EXTRACTED ENTRIES Start Marker

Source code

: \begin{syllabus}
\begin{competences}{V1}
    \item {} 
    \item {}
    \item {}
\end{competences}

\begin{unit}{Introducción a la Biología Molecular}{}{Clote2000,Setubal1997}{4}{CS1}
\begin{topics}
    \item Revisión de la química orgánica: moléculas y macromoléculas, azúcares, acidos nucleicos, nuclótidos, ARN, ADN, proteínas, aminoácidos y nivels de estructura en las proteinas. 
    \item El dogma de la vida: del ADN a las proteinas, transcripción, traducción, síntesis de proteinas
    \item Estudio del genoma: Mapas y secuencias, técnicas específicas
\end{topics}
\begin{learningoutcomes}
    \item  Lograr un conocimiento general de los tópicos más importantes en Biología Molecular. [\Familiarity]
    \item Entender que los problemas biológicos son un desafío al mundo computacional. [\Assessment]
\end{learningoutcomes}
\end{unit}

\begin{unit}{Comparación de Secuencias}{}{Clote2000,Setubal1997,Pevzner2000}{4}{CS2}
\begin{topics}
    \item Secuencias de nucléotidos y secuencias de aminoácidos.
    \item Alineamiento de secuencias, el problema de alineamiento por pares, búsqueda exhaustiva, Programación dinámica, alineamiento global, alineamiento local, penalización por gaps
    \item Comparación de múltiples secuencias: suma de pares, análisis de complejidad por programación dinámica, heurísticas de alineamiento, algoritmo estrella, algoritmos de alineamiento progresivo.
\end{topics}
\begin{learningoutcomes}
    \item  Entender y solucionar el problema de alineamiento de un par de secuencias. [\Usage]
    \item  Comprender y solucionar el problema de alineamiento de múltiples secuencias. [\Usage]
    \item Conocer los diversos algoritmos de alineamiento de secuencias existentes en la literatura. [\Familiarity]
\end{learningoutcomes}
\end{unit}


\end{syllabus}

EXTRACTED ENTRIES End Marker

→ **EXERCISE**: List each line in the listing that contains the string "múltiples".

→ **TASK OUTPUT**:
    \item Comparación de múltiples secuencias: suma de pares, análisis de complejidad por programación dinámica, heurísticas de alineamiento, algoritmo estrella, algoritmos de alineamiento progresivo.
    \item  Comprender y solucionar el problema de alineamiento de múltiples secuencias. [\Usage]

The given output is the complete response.